Work item =
The answer must consist of every line from the entries that holds the word "Implementation".

Material shown =
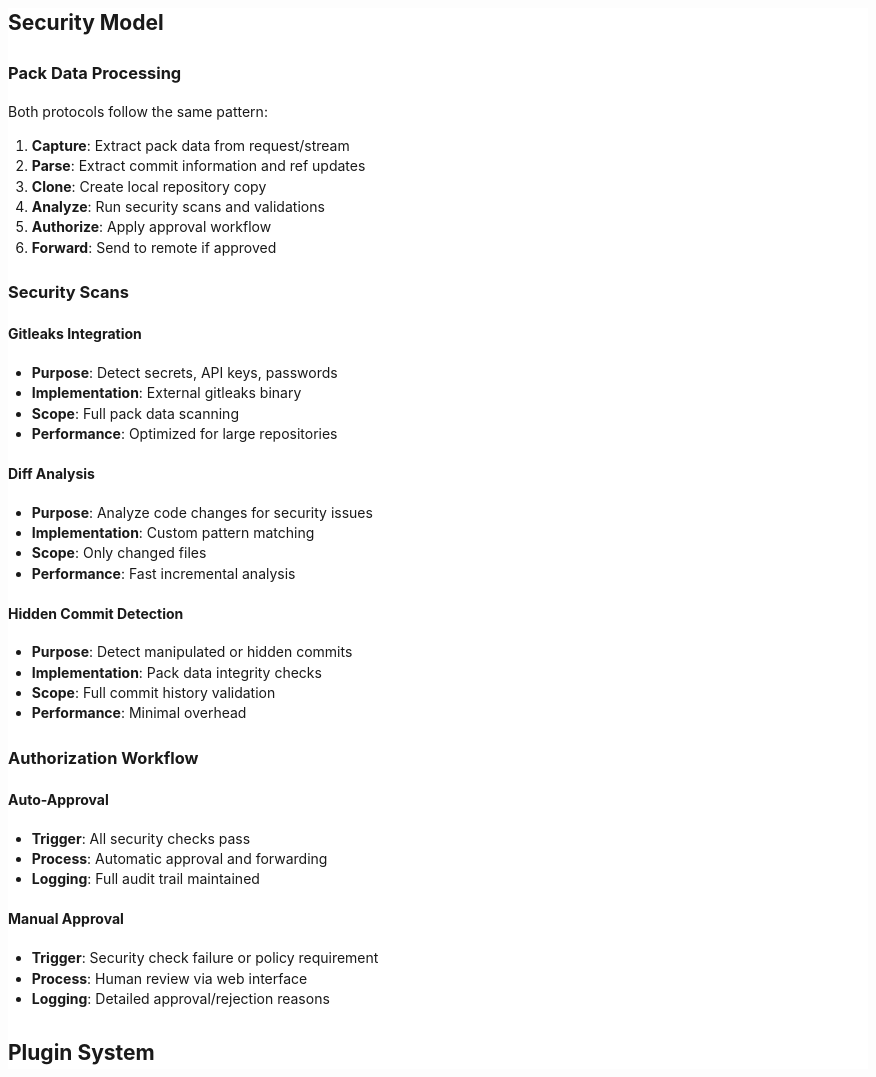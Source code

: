 ## Security Model

### Pack Data Processing

Both protocols follow the same pattern:

1. **Capture**: Extract pack data from request/stream
2. **Parse**: Extract commit information and ref updates
3. **Clone**: Create local repository copy
4. **Analyze**: Run security scans and validations
5. **Authorize**: Apply approval workflow
6. **Forward**: Send to remote if approved

### Security Scans

#### Gitleaks Integration

- **Purpose**: Detect secrets, API keys, passwords
- **Implementation**: External gitleaks binary
- **Scope**: Full pack data scanning
- **Performance**: Optimized for large repositories

#### Diff Analysis

- **Purpose**: Analyze code changes for security issues
- **Implementation**: Custom pattern matching
- **Scope**: Only changed files
- **Performance**: Fast incremental analysis

#### Hidden Commit Detection

- **Purpose**: Detect manipulated or hidden commits
- **Implementation**: Pack data integrity checks
- **Scope**: Full commit history validation
- **Performance**: Minimal overhead

### Authorization Workflow

#### Auto-Approval

- **Trigger**: All security checks pass
- **Process**: Automatic approval and forwarding
- **Logging**: Full audit trail maintained

#### Manual Approval

- **Trigger**: Security check failure or policy requirement
- **Process**: Human review via web interface
- **Logging**: Detailed approval/rejection reasons

## Plugin System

Answer below =
- **Implementation**: External gitleaks binary
- **Implementation**: Custom pattern matching
- **Implementation**: Pack data integrity checks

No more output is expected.